20 ans de vacances avec La Forfaiterie

La Bûche : la cabane en ville

Le Soleil, en collaboration avec La Forfaiterie, vous présente dans cette série le portrait de partenaires qui ont contribué au succès de La Forfaiterie au cours des 20 dernières années. Rigodons, tire sur neige, tourtière, dinde, etc. : le restaurant La Bûche revisite la cabane à sucre et les veillées d’antan… à l’année!
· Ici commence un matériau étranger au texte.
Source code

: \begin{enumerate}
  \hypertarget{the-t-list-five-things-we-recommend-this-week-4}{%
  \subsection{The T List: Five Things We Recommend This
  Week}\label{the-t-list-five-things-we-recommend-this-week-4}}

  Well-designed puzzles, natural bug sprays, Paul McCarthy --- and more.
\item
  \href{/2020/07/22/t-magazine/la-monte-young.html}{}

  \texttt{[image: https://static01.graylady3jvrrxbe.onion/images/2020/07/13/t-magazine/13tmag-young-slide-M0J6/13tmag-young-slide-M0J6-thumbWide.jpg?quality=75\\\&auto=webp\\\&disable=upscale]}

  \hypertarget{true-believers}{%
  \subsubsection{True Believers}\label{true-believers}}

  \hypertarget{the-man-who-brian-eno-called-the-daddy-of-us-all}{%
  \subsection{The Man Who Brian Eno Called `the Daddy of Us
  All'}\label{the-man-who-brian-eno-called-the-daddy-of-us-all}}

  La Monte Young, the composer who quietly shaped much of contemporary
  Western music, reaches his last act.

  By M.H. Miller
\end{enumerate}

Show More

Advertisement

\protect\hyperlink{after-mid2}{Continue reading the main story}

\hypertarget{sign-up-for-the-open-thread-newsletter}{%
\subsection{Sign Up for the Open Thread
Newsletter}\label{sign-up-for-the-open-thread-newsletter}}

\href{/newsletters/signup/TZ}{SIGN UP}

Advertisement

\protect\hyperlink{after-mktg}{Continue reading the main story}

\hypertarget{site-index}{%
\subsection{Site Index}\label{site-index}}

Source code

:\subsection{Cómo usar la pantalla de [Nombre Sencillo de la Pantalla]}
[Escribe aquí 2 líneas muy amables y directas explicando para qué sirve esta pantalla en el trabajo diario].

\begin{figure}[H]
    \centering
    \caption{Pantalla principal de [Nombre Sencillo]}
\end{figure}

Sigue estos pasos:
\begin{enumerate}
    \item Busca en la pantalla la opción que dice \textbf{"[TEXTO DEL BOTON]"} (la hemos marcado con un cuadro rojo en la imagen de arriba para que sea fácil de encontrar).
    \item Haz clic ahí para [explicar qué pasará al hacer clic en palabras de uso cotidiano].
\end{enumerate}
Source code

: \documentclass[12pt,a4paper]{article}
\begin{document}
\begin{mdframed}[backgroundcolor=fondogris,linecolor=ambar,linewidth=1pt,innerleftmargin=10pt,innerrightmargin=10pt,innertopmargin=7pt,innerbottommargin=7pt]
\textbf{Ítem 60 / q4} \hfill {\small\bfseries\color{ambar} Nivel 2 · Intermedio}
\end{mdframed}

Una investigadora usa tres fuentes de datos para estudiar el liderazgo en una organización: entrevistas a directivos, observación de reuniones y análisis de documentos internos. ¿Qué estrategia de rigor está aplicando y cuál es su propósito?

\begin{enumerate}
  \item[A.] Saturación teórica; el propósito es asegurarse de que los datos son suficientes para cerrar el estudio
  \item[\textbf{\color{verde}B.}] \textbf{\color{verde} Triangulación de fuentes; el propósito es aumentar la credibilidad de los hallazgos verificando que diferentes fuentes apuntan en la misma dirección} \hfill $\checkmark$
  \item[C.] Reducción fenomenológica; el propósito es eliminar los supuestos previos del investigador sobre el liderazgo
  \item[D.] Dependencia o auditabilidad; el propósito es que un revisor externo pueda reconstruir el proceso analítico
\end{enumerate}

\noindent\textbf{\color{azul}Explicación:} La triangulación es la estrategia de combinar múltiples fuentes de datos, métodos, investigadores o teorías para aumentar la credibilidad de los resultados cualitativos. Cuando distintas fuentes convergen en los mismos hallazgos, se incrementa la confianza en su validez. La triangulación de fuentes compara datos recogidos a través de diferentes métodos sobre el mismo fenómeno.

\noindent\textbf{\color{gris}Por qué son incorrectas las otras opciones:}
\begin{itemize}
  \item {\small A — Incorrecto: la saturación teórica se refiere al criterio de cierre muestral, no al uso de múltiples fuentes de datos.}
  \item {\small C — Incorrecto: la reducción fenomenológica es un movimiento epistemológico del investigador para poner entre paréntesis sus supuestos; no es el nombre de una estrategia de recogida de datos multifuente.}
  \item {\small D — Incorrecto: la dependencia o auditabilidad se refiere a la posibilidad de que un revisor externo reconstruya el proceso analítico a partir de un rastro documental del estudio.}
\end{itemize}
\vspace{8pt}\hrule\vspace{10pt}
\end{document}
Pas besoin d’attendre le réveillon pour sortir la dinde du four, le ragoût de pattes et la tourtière. Ni de patienter jusqu’au Carnaval pour prendre un petit coup de caribou. Et encore moins le temps des sucres pour profiter de la tire sur neige. Tous ces plaisirs hivernaux typiquement québécois sont offerts à l’année au restaurant La Bûche, dans le Vieux-Québec. 

Depuis près de trois ans, La Bûche réinterprète les classiques de la cuisine québécoise, avec une sauce actuelle, il va sans dire. « Mais sans perdre les saveurs, ni l’essence même des plats traditionnels, de renchérir le propriétaire Yanick Parent. Chez nous, c’est gourmand et satisfaisant! »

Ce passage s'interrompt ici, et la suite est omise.